** Opening EXCERPTED DATA block **

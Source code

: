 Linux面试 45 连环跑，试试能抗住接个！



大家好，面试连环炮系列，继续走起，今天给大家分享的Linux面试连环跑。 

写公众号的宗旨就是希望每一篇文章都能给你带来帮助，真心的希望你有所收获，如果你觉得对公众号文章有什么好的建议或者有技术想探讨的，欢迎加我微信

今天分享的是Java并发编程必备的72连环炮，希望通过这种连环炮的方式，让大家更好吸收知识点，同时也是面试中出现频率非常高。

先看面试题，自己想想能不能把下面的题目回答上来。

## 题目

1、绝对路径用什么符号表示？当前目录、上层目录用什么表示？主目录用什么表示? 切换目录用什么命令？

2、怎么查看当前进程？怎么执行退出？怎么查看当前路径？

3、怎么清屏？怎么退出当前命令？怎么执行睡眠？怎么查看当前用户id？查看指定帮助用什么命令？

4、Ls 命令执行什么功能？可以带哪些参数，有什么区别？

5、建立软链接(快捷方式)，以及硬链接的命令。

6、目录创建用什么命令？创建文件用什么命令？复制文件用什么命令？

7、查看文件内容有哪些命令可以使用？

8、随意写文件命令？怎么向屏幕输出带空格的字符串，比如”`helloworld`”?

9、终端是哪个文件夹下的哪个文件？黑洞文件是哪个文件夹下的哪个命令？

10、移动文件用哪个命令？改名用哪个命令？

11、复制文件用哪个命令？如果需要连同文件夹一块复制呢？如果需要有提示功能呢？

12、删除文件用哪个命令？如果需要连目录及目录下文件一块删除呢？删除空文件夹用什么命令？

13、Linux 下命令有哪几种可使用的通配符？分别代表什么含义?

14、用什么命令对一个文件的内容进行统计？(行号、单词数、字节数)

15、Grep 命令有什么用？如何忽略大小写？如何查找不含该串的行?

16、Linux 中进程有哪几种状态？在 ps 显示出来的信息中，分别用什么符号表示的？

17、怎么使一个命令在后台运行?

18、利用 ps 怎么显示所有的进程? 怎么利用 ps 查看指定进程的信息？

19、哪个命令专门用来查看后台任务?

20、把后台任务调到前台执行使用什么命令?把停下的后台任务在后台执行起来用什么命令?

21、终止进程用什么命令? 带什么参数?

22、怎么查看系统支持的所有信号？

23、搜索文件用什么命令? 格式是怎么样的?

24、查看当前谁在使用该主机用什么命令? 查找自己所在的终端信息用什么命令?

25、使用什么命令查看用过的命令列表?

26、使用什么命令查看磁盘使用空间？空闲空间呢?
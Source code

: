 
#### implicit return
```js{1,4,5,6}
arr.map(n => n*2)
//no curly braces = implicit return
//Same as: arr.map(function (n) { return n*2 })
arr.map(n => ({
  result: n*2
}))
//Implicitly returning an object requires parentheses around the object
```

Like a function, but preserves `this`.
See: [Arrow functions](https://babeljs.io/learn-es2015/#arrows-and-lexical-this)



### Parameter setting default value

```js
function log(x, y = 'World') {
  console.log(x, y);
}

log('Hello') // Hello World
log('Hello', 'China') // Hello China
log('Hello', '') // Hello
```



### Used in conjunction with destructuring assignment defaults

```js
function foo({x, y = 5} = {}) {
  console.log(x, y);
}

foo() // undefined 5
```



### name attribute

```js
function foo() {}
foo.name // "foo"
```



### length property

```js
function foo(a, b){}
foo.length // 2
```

** Closing EXCERPTED DATA block **
** Opening EXCERPTED DATA block **

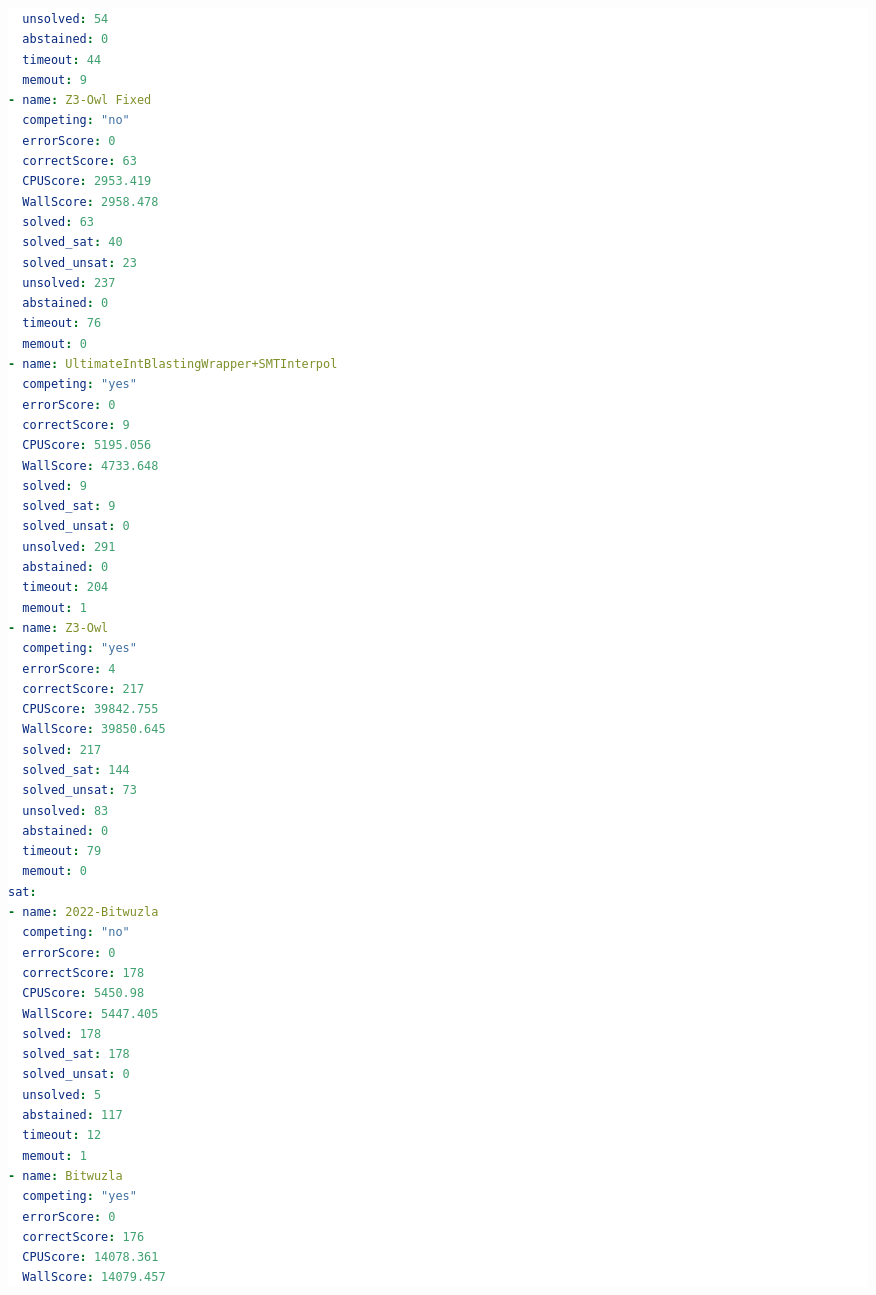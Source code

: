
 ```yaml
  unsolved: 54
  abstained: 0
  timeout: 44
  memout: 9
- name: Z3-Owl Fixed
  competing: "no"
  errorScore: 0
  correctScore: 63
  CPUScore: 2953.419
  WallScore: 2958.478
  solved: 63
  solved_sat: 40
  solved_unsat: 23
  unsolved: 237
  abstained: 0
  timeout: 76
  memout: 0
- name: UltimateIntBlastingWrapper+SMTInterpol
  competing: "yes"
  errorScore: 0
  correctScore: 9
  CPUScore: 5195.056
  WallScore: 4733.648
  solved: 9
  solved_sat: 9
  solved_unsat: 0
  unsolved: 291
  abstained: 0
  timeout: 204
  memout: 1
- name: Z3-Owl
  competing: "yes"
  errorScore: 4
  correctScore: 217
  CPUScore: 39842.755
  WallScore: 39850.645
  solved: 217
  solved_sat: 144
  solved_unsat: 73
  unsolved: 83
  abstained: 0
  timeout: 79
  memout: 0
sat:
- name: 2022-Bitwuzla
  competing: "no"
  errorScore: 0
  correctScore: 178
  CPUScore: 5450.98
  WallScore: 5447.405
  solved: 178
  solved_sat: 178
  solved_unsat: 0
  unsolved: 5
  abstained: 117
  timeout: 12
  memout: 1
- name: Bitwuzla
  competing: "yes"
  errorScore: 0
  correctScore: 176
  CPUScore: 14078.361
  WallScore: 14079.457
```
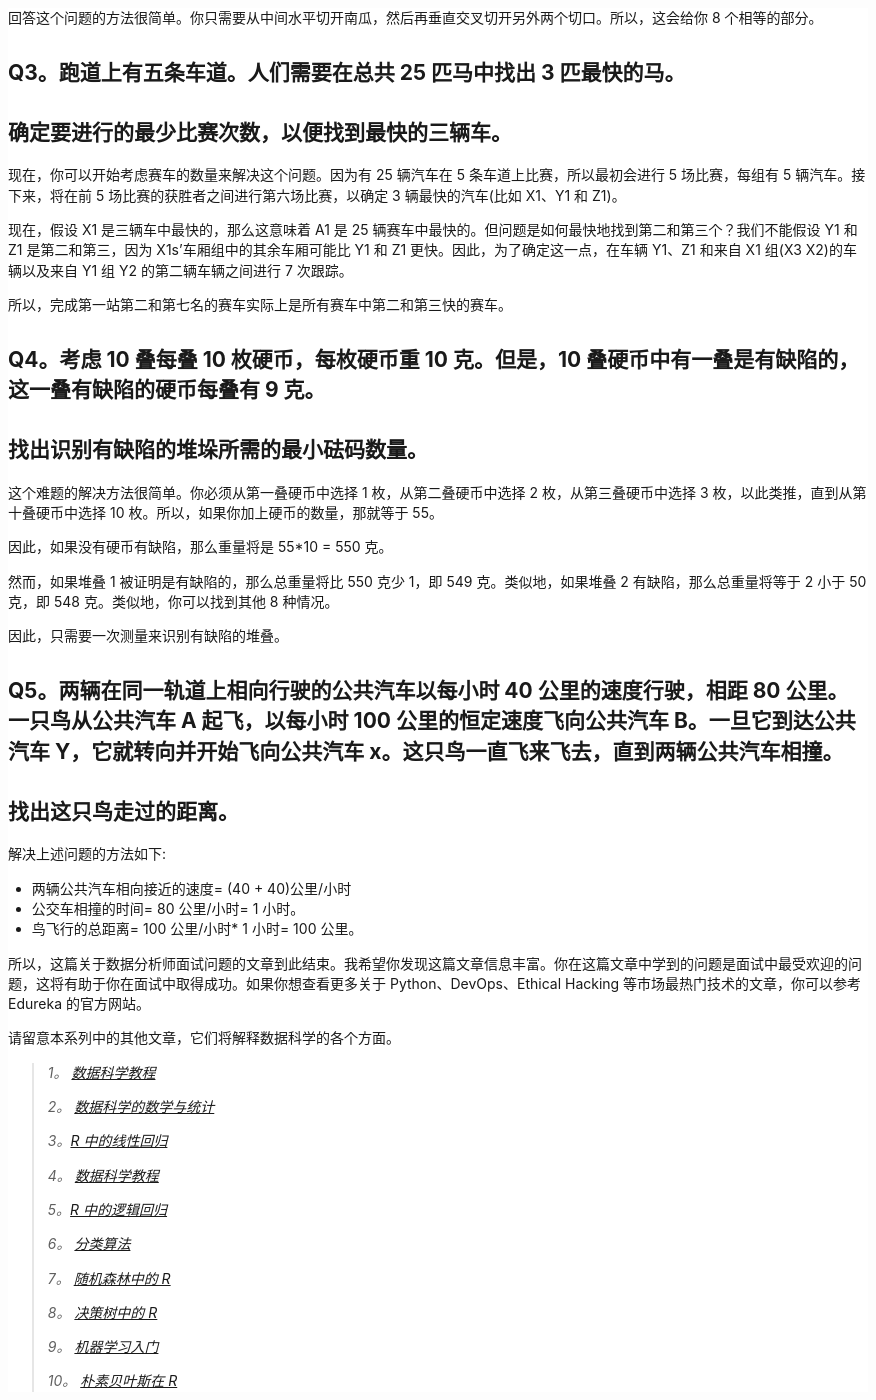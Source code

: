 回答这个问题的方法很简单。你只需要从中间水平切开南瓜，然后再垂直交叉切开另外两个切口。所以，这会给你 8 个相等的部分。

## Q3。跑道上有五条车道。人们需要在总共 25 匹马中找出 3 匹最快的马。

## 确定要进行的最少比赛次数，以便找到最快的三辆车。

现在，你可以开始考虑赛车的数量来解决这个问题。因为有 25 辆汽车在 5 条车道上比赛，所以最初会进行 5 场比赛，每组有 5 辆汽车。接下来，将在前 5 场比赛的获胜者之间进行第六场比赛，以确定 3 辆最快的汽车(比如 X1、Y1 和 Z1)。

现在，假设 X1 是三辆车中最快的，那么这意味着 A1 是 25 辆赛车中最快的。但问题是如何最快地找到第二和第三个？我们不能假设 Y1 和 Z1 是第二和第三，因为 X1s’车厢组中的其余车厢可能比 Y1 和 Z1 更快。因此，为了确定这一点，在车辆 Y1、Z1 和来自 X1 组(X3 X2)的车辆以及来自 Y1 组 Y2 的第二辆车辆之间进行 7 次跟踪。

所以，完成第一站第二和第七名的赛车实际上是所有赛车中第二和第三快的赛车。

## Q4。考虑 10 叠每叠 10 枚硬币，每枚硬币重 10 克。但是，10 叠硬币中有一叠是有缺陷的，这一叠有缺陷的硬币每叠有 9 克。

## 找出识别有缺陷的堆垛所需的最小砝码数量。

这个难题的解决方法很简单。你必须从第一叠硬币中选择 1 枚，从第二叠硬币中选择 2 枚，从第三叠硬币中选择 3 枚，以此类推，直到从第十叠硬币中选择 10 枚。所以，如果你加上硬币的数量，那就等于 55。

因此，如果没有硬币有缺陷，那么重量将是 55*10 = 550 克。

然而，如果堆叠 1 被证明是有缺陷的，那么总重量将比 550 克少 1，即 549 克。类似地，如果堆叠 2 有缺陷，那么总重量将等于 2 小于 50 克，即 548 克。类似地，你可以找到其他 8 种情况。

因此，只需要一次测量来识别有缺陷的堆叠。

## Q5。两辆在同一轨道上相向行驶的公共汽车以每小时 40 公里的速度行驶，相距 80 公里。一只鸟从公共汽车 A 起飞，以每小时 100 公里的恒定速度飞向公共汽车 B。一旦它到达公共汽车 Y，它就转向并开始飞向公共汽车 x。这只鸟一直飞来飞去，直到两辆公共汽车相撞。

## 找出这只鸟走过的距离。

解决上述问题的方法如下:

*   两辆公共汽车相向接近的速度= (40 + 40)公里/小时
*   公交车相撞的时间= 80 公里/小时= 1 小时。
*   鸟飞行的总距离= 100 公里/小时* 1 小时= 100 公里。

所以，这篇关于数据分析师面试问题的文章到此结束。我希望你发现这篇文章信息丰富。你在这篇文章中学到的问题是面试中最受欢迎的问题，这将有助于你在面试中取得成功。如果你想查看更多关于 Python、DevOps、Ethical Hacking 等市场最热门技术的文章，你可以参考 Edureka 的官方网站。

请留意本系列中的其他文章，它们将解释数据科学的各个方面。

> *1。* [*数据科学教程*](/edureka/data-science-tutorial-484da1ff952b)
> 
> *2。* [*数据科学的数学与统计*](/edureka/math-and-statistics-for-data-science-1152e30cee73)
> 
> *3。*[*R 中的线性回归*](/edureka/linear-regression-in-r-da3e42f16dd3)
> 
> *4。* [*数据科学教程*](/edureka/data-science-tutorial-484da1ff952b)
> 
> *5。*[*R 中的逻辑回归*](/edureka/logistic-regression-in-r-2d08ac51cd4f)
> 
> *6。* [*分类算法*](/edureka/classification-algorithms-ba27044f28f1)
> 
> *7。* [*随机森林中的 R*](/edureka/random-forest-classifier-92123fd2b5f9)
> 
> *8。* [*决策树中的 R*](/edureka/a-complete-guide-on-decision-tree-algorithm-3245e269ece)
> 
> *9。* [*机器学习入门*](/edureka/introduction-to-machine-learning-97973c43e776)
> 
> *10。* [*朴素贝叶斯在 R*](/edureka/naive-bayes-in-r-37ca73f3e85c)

** Closing EXCERPTED DATA block **

PROBLEM TO SOLVE: Set down, from the entries above, exactly the lines from the one with "写公众号的宗旨就是希望每一篇" up to and including the one with "5、建立软链接(快捷方式)，以及硬链接的命令。", and no other lines.

ANSWER BOX:
写公众号的宗旨就是希望每一篇文章都能给你带来帮助，真心的希望你有所收获，如果你觉得对公众号文章有什么好的建议或者有技术想探讨的，欢迎加我微信

今天分享的是Java并发编程必备的72连环炮，希望通过这种连环炮的方式，让大家更好吸收知识点，同时也是面试中出现频率非常高。

先看面试题，自己想想能不能把下面的题目回答上来。

## 题目

1、绝对路径用什么符号表示？当前目录、上层目录用什么表示？主目录用什么表示? 切换目录用什么命令？

2、怎么查看当前进程？怎么执行退出？怎么查看当前路径？

3、怎么清屏？怎么退出当前命令？怎么执行睡眠？怎么查看当前用户id？查看指定帮助用什么命令？

4、Ls 命令执行什么功能？可以带哪些参数，有什么区别？

5、建立软链接(快捷方式)，以及硬链接的命令。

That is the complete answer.